## THE TASK
An exact copy of every entry is needed, without the pictures.

## RECORDS

- - - - - - -

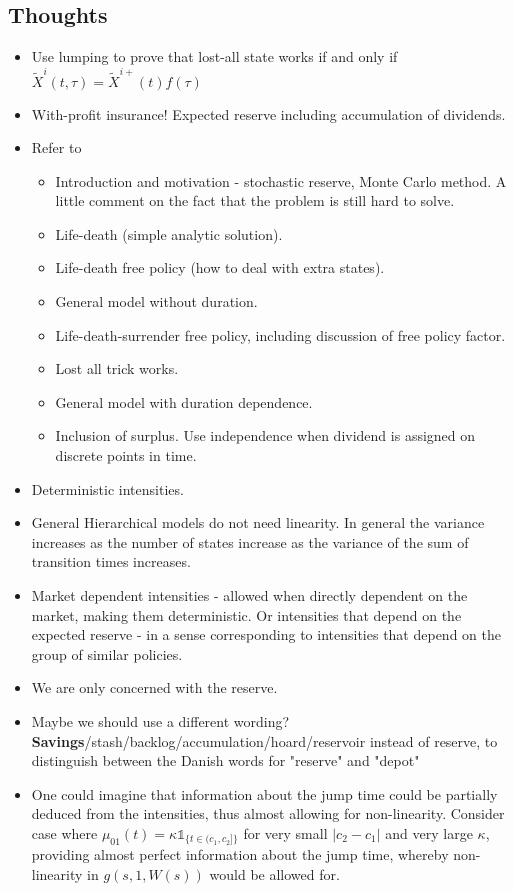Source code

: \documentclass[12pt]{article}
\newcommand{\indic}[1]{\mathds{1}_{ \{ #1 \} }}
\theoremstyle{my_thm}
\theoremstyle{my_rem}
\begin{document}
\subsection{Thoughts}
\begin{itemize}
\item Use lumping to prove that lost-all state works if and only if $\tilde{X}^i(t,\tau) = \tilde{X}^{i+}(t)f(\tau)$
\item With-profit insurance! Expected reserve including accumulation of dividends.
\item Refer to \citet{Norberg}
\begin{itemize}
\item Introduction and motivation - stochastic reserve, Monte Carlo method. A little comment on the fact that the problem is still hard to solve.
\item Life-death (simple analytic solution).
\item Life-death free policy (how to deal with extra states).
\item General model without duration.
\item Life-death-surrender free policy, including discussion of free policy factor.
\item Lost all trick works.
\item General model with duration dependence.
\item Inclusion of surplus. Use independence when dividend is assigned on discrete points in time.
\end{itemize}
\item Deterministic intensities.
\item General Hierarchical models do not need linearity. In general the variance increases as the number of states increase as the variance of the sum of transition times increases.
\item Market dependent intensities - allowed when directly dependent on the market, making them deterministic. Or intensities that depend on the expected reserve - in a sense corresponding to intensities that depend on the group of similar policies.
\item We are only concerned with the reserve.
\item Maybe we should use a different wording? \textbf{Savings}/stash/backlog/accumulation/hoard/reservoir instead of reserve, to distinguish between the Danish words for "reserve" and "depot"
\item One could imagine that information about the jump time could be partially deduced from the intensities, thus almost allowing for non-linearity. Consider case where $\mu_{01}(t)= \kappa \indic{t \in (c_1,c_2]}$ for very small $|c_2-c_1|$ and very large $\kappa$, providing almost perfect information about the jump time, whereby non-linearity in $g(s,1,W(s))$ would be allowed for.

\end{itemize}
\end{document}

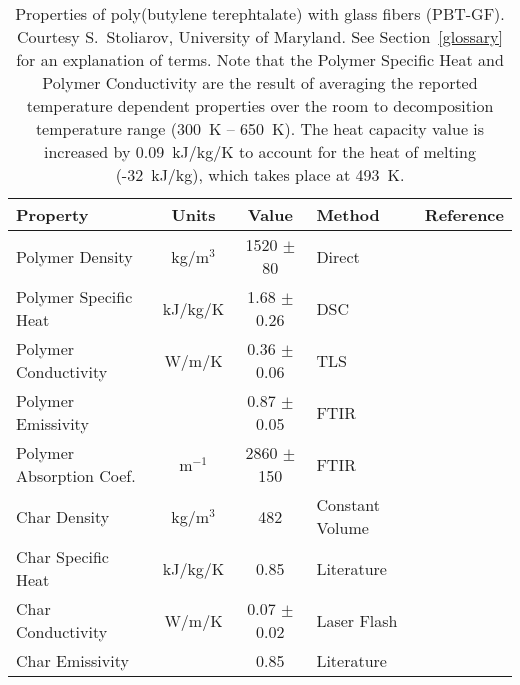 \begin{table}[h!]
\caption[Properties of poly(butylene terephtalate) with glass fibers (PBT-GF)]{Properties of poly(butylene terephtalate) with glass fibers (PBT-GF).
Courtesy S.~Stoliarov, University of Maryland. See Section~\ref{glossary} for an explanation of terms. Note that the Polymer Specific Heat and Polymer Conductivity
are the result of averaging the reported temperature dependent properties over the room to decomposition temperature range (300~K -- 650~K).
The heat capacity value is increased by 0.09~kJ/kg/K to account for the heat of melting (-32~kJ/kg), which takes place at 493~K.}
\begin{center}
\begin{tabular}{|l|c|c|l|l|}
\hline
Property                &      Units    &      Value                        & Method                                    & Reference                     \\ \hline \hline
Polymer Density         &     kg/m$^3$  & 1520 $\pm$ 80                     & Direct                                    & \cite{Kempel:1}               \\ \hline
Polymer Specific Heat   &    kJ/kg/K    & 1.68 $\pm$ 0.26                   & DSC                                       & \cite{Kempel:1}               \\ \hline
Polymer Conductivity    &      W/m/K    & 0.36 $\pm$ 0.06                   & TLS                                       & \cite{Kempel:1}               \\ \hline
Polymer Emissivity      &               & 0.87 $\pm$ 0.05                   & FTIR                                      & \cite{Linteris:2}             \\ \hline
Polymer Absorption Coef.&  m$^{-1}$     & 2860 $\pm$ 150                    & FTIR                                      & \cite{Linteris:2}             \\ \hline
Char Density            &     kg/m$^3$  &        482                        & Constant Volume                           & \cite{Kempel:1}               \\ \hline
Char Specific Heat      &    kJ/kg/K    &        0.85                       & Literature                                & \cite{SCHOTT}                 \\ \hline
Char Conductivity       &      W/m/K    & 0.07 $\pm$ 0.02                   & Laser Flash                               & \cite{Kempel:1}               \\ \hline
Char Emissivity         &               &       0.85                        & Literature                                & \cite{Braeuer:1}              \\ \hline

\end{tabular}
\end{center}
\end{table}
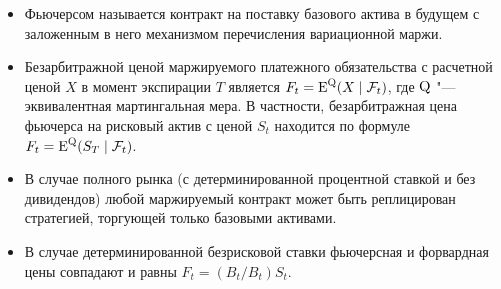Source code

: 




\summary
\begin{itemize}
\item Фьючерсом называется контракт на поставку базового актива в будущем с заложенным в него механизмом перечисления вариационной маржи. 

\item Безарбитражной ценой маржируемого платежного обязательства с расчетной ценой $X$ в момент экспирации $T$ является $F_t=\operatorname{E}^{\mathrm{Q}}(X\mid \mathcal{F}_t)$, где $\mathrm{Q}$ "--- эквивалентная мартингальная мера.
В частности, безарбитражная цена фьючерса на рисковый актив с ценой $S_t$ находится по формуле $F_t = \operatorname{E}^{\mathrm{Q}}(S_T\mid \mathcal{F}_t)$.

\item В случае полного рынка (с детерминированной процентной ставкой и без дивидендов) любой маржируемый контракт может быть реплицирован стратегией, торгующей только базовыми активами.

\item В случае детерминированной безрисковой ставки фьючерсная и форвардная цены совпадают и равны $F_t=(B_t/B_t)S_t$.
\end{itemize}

- - - - - - -

## EXERCISE RESULT
Source code

: \documentclass[12pt]{article}
\newcommand{\indic}[1]{\mathds{1}_{ \{ #1 \} }}
\theoremstyle{my_thm}
\theoremstyle{my_rem}
\begin{document}
\subsection{Thoughts}
\begin{itemize}
\item Use lumping to prove that lost-all state works if and only if $\tilde{X}^i(t,\tau) = \tilde{X}^{i+}(t)f(\tau)$
\item With-profit insurance! Expected reserve including accumulation of dividends.
\item Refer to \citet{Norberg}
\begin{itemize}
\item Introduction and motivation - stochastic reserve, Monte Carlo method. A little comment on the fact that the problem is still hard to solve.
\item Life-death (simple analytic solution).
\item Life-death free policy (how to deal with extra states).
\item General model without duration.
\item Life-death-surrender free policy, including discussion of free policy factor.
\item Lost all trick works.
\item General model with duration dependence.
\item Inclusion of surplus. Use independence when dividend is assigned on discrete points in time.
\end{itemize}
\item Deterministic intensities.
\item General Hierarchical models do not need linearity. In general the variance increases as the number of states increase as the variance of the sum of transition times increases.
\item Market dependent intensities - allowed when directly dependent on the market, making them deterministic. Or intensities that depend on the expected reserve - in a sense corresponding to intensities that depend on the group of similar policies.
\item We are only concerned with the reserve.
\item Maybe we should use a different wording? \textbf{Savings}/stash/backlog/accumulation/hoard/reservoir instead of reserve, to distinguish between the Danish words for "reserve" and "depot"
\item One could imagine that information about the jump time could be partially deduced from the intensities, thus almost allowing for non-linearity. Consider case where $\mu_{01}(t)= \kappa \indic{t \in (c_1,c_2]}$ for very small $|c_2-c_1|$ and very large $\kappa$, providing almost perfect information about the jump time, whereby non-linearity in $g(s,1,W(s))$ would be allowed for.

\end{itemize}
\end{document}

 \begin{table}[h!]
\caption[Properties of poly(butylene terephtalate) with glass fibers (PBT-GF)]{Properties of poly(butylene terephtalate) with glass fibers (PBT-GF).
Courtesy S.~Stoliarov, University of Maryland. See Section~\ref{glossary} for an explanation of terms. Note that the Polymer Specific Heat and Polymer Conductivity
are the result of averaging the reported temperature dependent properties over the room to decomposition temperature range (300~K -- 650~K).
The heat capacity value is increased by 0.09~kJ/kg/K to account for the heat of melting (-32~kJ/kg), which takes place at 493~K.}
\begin{center}
\begin{tabular}{|l|c|c|l|l|}
\hline
Property                &      Units    &      Value                        & Method                                    & Reference                     \\ \hline \hline
Polymer Density         &     kg/m$^3$  & 1520 $\pm$ 80                     & Direct                                    & \cite{Kempel:1}               \\ \hline
Polymer Specific Heat   &    kJ/kg/K    & 1.68 $\pm$ 0.26                   & DSC                                       & \cite{Kempel:1}               \\ \hline
Polymer Conductivity    &      W/m/K    & 0.36 $\pm$ 0.06                   & TLS                                       & \cite{Kempel:1}               \\ \hline
Polymer Emissivity      &               & 0.87 $\pm$ 0.05                   & FTIR                                      & \cite{Linteris:2}             \\ \hline
Polymer Absorption Coef.&  m$^{-1}$     & 2860 $\pm$ 150                    & FTIR                                      & \cite{Linteris:2}             \\ \hline
Char Density            &     kg/m$^3$  &        482                        & Constant Volume                           & \cite{Kempel:1}               \\ \hline
Char Specific Heat      &    kJ/kg/K    &        0.85                       & Literature                                & \cite{SCHOTT}                 \\ \hline
Char Conductivity       &      W/m/K    & 0.07 $\pm$ 0.02                   & Laser Flash                               & \cite{Kempel:1}               \\ \hline
Char Emissivity         &               &       0.85                        & Literature                                & \cite{Braeuer:1}              \\ \hline

\end{tabular}
\end{center}
\end{table}
Source code

: 




\summary
\begin{itemize}
\item Фьючерсом называется контракт на поставку базового актива в будущем с заложенным в него механизмом перечисления вариационной маржи. 

\item Безарбитражной ценой маржируемого платежного обязательства с расчетной ценой $X$ в момент экспирации $T$ является $F_t=\operatorname{E}^{\mathrm{Q}}(X\mid \mathcal{F}_t)$, где $\mathrm{Q}$ "--- эквивалентная мартингальная мера.
В частности, безарбитражная цена фьючерса на рисковый актив с ценой $S_t$ находится по формуле $F_t = \operatorname{E}^{\mathrm{Q}}(S_T\mid \mathcal{F}_t)$.

\item В случае полного рынка (с детерминированной процентной ставкой и без дивидендов) любой маржируемый контракт может быть реплицирован стратегией, торгующей только базовыми активами.

\item В случае детерминированной безрисковой ставки фьючерсная и форвардная цены совпадают и равны $F_t=(B_t/B_t)S_t$.
\end{itemize}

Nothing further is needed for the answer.